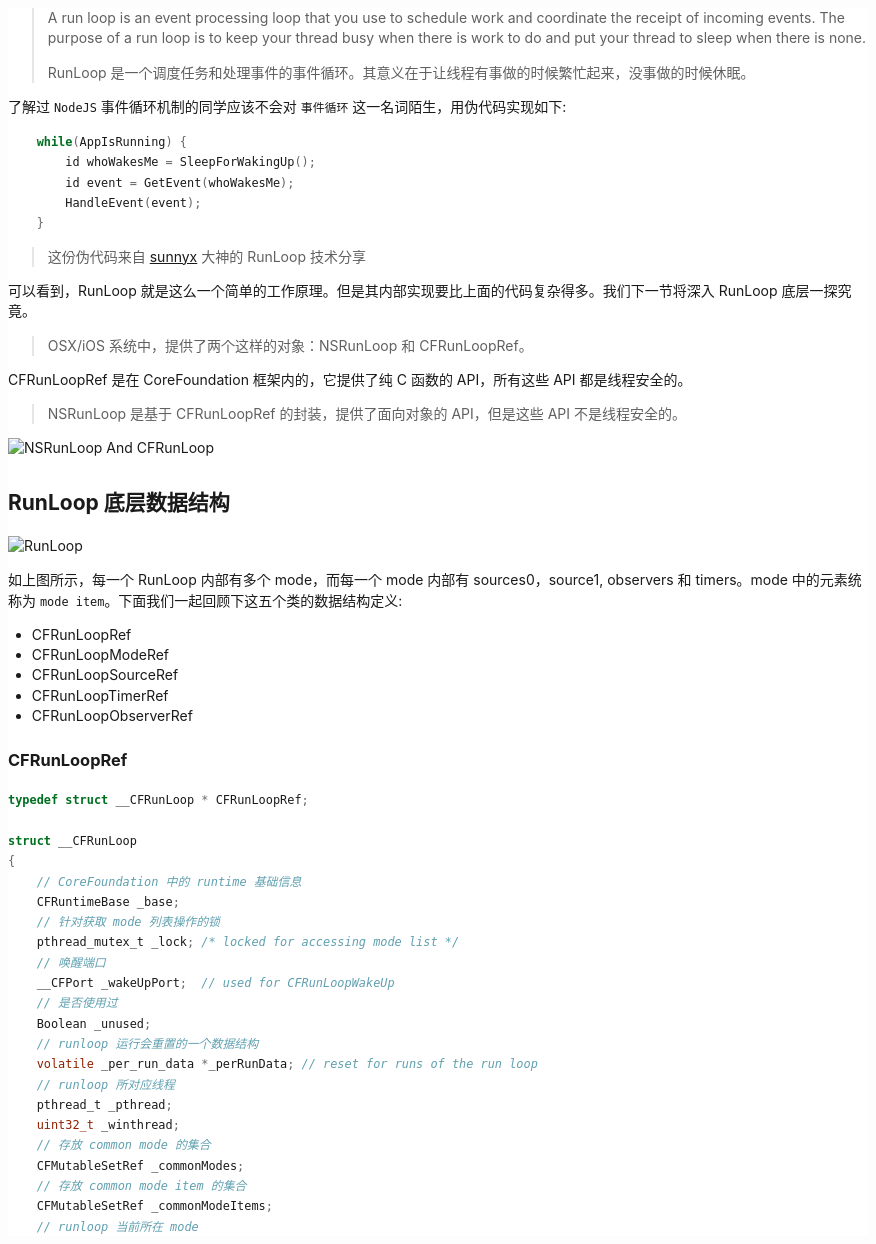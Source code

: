 > A run loop is an event processing loop that you use to schedule work and coordinate the receipt of incoming events. The purpose of a run loop is to keep your thread busy when there is work to do and put your thread to sleep when there is none.
> 
> RunLoop 是一个调度任务和处理事件的事件循环。其意义在于让线程有事做的时候繁忙起来，没事做的时候休眠。

了解过 `NodeJS` 事件循环机制的同学应该不会对 `事件循环` 这一名词陌生，用伪代码实现如下:

```c
    while(AppIsRunning) {
        id whoWakesMe = SleepForWakingUp();
        id event = GetEvent(whoWakesMe);
        HandleEvent(event);
    }
```

> 这份伪代码来自 [sunnyx](http://blog.sunnyxx.com/) 大神的 RunLoop 技术分享

可以看到，RunLoop 就是这么一个简单的工作原理。但是其内部实现要比上面的代码复杂得多。我们下一节将深入 RunLoop 底层一探究竟。

> OSX/iOS 系统中，提供了两个这样的对象：NSRunLoop 和 CFRunLoopRef。
> 
CFRunLoopRef 是在 CoreFoundation 框架内的，它提供了纯 C 函数的 API，所有这些 API 都是线程安全的。
>
>NSRunLoop 是基于 CFRunLoopRef 的封装，提供了面向对象的 API，但是这些 API 不是线程安全的。

![NSRunLoop And CFRunLoop](https://raw.githubusercontent.com/LeeJunhui/blog_images/master/20200316102211.jpg)


## RunLoop 底层数据结构

![RunLoop](https://raw.githubusercontent.com/LeeJunhui/blog_images/master/20200316102217.jpg)

如上图所示，每一个 RunLoop 内部有多个 mode，而每一个 mode 内部有 sources0，source1, observers 和 timers。mode 中的元素统称为 `mode item`。下面我们一起回顾下这五个类的数据结构定义:

* CFRunLoopRef
* CFRunLoopModeRef
* CFRunLoopSourceRef
* CFRunLoopTimerRef
* CFRunLoopObserverRef

### CFRunLoopRef

```c
typedef struct __CFRunLoop * CFRunLoopRef;

struct __CFRunLoop
{
    // CoreFoundation 中的 runtime 基础信息
    CFRuntimeBase _base;
    // 针对获取 mode 列表操作的锁
    pthread_mutex_t _lock; /* locked for accessing mode list */
    // 唤醒端口
    __CFPort _wakeUpPort;  // used for CFRunLoopWakeUp
    // 是否使用过
    Boolean _unused;
    // runloop 运行会重置的一个数据结构
    volatile _per_run_data *_perRunData; // reset for runs of the run loop
    // runloop 所对应线程
    pthread_t _pthread;
    uint32_t _winthread;
    // 存放 common mode 的集合
    CFMutableSetRef _commonModes;
    // 存放 common mode item 的集合
    CFMutableSetRef _commonModeItems;
    // runloop 当前所在 mode
```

Exercise: The whole listing should be reproduced exactly. Images don't go in.

Answer for the task:
Source code

: > A run loop is an event processing loop that you use to schedule work and coordinate the receipt of incoming events. The purpose of a run loop is to keep your thread busy when there is work to do and put your thread to sleep when there is none.
> 
> RunLoop 是一个调度任务和处理事件的事件循环。其意义在于让线程有事做的时候繁忙起来，没事做的时候休眠。

了解过 `NodeJS` 事件循环机制的同学应该不会对 `事件循环` 这一名词陌生，用伪代码实现如下:

```c
    while(AppIsRunning) {
        id whoWakesMe = SleepForWakingUp();
        id event = GetEvent(whoWakesMe);
        HandleEvent(event);
    }
```

> 这份伪代码来自 [sunnyx](http://blog.sunnyxx.com/) 大神的 RunLoop 技术分享

可以看到，RunLoop 就是这么一个简单的工作原理。但是其内部实现要比上面的代码复杂得多。我们下一节将深入 RunLoop 底层一探究竟。

> OSX/iOS 系统中，提供了两个这样的对象：NSRunLoop 和 CFRunLoopRef。
> 
CFRunLoopRef 是在 CoreFoundation 框架内的，它提供了纯 C 函数的 API，所有这些 API 都是线程安全的。
>
>NSRunLoop 是基于 CFRunLoopRef 的封装，提供了面向对象的 API，但是这些 API 不是线程安全的。

![NSRunLoop And CFRunLoop](https://raw.githubusercontent.com/LeeJunhui/blog_images/master/20200316102211.jpg)


## RunLoop 底层数据结构

![RunLoop](https://raw.githubusercontent.com/LeeJunhui/blog_images/master/20200316102217.jpg)

如上图所示，每一个 RunLoop 内部有多个 mode，而每一个 mode 内部有 sources0，source1, observers 和 timers。mode 中的元素统称为 `mode item`。下面我们一起回顾下这五个类的数据结构定义:

* CFRunLoopRef
* CFRunLoopModeRef
* CFRunLoopSourceRef
* CFRunLoopTimerRef
* CFRunLoopObserverRef

### CFRunLoopRef

```c
typedef struct __CFRunLoop * CFRunLoopRef;

struct __CFRunLoop
{
    // CoreFoundation 中的 runtime 基础信息
    CFRuntimeBase _base;
    // 针对获取 mode 列表操作的锁
    pthread_mutex_t _lock; /* locked for accessing mode list */
    // 唤醒端口
    __CFPort _wakeUpPort;  // used for CFRunLoopWakeUp
    // 是否使用过
    Boolean _unused;
    // runloop 运行会重置的一个数据结构
    volatile _per_run_data *_perRunData; // reset for runs of the run loop
    // runloop 所对应线程
    pthread_t _pthread;
    uint32_t _winthread;
    // 存放 common mode 的集合
    CFMutableSetRef _commonModes;
    // 存放 common mode item 的集合
    CFMutableSetRef _commonModeItems;
    // runloop 当前所在 mode
```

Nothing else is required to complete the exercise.